[Records from a data source]
⁂

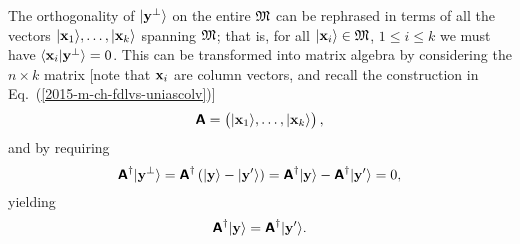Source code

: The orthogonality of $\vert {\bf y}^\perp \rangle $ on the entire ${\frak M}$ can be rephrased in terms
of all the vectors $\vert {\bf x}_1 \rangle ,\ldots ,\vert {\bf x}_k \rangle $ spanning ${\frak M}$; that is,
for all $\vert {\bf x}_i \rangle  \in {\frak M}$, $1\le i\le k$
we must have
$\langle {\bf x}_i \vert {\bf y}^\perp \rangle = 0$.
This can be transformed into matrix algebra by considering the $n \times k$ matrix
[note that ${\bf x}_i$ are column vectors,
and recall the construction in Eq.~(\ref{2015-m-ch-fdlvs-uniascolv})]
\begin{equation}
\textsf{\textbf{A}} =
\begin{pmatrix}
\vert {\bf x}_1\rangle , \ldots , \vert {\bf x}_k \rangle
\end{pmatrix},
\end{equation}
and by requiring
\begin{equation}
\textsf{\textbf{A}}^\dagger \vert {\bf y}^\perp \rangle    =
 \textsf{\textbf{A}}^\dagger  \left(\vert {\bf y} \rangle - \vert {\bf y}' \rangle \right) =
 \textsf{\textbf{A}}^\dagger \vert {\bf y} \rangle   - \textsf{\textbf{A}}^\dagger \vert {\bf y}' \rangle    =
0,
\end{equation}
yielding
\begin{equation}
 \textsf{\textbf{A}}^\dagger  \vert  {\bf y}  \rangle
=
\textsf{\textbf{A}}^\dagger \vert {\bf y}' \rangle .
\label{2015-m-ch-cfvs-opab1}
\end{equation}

⁂

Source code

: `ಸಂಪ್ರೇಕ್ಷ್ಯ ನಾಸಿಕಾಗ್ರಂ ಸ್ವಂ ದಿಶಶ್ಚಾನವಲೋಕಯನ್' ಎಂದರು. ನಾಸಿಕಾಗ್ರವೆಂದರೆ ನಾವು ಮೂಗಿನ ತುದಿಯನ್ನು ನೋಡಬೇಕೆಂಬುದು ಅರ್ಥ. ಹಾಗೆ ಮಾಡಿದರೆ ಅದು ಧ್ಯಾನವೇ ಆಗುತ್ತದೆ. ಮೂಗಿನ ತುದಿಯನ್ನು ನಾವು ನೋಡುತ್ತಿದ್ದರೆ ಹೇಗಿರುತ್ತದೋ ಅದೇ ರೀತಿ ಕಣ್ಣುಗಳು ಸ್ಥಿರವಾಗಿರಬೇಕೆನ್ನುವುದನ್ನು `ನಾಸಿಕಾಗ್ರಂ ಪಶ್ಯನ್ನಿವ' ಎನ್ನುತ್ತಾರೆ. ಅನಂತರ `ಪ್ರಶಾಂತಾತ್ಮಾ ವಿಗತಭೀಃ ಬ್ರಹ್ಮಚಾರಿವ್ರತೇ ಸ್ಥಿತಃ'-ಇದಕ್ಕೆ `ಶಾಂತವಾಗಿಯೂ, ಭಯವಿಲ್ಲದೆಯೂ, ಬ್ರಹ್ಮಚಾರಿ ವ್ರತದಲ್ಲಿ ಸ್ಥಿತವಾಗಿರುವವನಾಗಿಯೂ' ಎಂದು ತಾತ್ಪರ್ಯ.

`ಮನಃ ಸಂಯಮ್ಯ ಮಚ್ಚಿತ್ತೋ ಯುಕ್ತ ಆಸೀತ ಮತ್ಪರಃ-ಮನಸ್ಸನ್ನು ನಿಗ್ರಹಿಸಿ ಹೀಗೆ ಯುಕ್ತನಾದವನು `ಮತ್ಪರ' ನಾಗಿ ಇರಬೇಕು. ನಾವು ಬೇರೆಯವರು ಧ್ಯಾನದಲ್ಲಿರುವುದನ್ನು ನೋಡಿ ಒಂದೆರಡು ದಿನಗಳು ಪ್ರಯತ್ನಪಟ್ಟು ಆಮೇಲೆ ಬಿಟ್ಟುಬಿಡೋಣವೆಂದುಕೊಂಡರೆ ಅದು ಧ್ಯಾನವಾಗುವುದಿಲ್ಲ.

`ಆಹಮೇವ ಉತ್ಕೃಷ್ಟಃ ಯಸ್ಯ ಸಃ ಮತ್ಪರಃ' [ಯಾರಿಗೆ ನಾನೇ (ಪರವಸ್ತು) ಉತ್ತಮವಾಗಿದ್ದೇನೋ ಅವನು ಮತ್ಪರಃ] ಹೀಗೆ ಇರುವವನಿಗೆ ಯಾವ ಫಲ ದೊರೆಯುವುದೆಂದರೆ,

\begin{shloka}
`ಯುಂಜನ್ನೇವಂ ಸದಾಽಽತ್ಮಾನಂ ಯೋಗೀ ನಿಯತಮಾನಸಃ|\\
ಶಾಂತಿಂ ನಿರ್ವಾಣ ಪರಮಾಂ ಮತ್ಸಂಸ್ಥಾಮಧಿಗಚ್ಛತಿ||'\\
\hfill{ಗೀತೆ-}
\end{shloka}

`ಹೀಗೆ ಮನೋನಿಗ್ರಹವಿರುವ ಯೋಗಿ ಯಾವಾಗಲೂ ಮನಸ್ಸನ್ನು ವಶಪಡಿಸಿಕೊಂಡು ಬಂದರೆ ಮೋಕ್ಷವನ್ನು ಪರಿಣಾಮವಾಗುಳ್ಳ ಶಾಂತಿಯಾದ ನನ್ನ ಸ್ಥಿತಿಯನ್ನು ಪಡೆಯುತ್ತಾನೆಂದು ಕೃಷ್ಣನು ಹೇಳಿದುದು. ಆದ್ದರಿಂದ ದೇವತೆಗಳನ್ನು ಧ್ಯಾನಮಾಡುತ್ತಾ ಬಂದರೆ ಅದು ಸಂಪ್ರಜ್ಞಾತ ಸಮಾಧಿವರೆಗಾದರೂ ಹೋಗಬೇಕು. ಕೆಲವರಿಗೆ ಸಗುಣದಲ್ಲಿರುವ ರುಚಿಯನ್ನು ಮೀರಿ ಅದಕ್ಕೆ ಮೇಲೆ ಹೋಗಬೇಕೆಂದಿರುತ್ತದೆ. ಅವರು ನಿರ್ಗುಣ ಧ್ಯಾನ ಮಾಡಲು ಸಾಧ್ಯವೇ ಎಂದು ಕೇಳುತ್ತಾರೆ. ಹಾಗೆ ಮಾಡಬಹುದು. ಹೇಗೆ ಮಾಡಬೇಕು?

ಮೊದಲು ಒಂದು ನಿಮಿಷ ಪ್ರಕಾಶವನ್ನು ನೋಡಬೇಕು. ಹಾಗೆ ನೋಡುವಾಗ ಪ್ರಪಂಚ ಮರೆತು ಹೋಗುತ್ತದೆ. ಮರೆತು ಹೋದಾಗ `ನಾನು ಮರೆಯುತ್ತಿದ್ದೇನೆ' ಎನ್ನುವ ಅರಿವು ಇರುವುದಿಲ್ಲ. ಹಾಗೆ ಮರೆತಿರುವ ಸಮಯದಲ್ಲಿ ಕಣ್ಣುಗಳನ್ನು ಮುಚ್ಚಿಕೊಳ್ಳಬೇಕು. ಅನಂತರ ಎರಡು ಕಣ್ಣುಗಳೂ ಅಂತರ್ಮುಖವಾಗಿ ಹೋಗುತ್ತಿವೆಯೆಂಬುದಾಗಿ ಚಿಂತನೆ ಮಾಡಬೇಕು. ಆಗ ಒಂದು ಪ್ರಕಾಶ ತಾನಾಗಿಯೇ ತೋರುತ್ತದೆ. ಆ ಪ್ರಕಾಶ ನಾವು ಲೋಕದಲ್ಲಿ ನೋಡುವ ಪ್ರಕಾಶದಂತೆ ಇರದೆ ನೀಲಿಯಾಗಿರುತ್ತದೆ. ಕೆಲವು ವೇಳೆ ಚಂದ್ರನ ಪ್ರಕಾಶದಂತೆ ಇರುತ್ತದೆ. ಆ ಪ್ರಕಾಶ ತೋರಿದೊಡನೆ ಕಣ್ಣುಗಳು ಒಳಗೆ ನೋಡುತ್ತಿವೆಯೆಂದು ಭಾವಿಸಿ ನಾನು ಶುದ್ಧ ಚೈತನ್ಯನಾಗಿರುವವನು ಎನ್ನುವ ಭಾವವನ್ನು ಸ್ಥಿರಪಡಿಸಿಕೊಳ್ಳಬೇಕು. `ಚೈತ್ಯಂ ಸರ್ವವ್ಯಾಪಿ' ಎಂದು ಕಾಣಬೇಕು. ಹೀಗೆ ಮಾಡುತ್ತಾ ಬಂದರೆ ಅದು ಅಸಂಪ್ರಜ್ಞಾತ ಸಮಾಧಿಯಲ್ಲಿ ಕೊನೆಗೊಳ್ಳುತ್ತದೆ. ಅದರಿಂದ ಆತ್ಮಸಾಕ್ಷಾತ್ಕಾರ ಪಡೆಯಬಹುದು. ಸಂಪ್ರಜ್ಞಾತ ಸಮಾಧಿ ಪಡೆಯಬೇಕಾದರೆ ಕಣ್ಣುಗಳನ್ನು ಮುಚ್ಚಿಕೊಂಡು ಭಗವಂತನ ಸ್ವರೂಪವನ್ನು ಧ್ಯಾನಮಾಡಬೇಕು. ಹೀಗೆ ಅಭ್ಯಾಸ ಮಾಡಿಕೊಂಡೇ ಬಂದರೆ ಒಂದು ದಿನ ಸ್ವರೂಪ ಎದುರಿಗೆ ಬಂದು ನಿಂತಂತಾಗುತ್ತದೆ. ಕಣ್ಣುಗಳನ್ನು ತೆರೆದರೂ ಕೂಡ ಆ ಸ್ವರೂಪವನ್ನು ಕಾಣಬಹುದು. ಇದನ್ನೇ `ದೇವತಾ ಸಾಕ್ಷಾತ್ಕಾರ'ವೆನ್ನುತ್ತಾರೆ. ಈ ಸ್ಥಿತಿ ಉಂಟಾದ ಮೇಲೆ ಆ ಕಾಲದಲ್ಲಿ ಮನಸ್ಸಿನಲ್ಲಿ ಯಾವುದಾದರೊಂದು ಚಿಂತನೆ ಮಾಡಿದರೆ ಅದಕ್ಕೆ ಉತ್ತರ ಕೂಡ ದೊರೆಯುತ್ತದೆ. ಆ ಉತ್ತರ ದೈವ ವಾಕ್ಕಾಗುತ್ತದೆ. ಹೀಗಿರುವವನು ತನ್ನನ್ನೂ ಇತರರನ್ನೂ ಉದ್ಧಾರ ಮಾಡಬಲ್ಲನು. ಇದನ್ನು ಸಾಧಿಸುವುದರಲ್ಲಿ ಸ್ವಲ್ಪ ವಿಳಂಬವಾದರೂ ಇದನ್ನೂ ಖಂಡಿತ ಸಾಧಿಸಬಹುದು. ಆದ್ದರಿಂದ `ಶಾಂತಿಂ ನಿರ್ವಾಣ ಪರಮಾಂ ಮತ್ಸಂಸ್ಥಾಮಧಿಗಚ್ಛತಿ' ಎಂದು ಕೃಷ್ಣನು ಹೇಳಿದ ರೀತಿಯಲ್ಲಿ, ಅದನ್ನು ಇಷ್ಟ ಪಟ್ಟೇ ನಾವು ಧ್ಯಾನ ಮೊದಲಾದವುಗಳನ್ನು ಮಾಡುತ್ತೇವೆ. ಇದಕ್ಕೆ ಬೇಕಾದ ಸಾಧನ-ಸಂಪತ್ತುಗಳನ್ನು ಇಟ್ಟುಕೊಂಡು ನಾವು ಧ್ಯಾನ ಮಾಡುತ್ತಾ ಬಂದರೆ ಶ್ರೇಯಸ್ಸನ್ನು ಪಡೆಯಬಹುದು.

⁂

*What you are asked to do:* Your task is to find every line above containing the word "perp" and copy it.

*Output for this task:*
: The orthogonality of $\vert {\bf y}^\perp \rangle $ on the entire ${\frak M}$ can be rephrased in terms
$\langle {\bf x}_i \vert {\bf y}^\perp \rangle = 0$.
\textsf{\textbf{A}}^\dagger \vert {\bf y}^\perp \rangle    =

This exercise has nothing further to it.